* [Exercise instructions]: Search the listing below for the word "concord" and return each line that contains it.

* [Available data]:

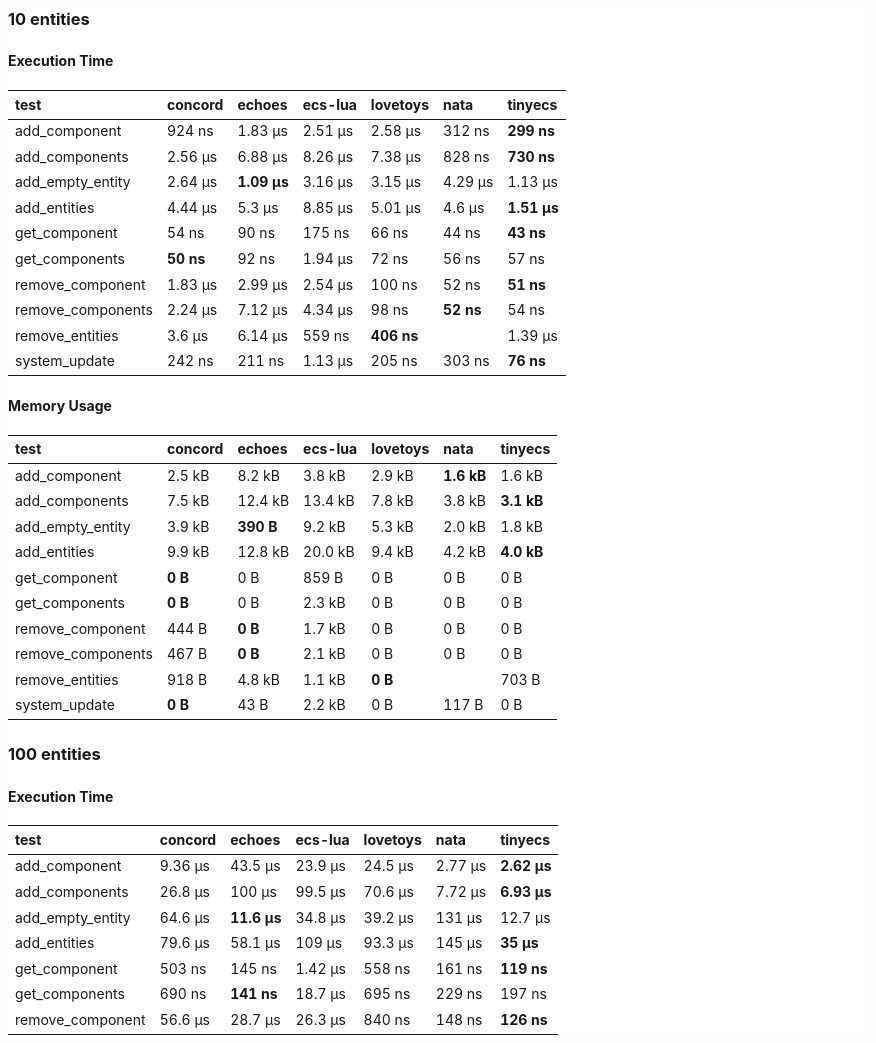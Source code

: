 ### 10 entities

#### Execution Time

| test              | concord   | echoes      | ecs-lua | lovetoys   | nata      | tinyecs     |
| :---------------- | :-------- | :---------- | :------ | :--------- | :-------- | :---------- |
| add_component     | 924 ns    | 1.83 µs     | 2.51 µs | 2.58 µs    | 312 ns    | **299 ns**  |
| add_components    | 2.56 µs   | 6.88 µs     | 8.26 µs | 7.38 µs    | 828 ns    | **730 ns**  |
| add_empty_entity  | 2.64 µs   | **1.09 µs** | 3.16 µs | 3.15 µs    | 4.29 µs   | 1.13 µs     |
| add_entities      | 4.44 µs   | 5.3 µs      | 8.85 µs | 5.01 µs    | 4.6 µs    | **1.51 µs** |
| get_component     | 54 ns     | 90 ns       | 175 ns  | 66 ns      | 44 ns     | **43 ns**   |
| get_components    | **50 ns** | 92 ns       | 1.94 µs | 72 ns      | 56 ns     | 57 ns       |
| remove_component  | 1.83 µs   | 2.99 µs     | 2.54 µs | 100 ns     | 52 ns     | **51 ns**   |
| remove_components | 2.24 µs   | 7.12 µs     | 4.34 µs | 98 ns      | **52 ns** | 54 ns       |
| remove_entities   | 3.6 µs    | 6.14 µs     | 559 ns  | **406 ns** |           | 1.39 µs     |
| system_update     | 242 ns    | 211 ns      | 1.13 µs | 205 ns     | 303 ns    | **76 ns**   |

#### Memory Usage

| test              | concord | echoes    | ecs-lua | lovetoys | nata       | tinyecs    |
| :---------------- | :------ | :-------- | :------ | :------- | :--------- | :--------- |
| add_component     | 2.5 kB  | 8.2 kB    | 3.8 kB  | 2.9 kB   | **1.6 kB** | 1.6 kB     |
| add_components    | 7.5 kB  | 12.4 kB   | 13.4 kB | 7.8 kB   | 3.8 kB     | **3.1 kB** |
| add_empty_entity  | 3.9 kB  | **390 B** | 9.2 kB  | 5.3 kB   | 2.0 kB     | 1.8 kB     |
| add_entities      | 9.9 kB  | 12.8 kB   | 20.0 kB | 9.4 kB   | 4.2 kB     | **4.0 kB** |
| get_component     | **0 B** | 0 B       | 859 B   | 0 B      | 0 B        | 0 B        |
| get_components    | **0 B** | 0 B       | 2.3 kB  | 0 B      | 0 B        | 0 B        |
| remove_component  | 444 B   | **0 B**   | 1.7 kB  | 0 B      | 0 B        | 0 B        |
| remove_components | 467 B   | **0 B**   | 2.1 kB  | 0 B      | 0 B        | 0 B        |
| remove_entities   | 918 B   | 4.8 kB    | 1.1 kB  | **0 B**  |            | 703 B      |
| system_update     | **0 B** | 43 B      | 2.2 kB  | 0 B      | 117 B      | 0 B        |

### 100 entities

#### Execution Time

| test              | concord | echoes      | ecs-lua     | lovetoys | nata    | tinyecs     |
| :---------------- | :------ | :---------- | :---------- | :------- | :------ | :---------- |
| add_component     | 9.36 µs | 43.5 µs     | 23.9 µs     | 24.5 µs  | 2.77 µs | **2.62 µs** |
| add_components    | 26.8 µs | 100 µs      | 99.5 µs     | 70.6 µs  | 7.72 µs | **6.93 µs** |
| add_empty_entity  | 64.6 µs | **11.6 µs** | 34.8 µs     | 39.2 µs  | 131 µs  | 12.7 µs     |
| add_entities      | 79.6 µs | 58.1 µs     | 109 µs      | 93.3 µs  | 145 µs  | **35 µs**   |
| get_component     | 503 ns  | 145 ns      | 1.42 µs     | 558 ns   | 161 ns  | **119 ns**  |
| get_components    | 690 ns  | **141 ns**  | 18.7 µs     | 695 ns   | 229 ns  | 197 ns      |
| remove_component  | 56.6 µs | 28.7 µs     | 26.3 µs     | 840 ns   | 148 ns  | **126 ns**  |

* [Result]:
| test              | concord   | echoes      | ecs-lua | lovetoys   | nata      | tinyecs     |
| test              | concord | echoes    | ecs-lua | lovetoys | nata       | tinyecs    |
| test              | concord | echoes      | ecs-lua     | lovetoys | nata    | tinyecs     |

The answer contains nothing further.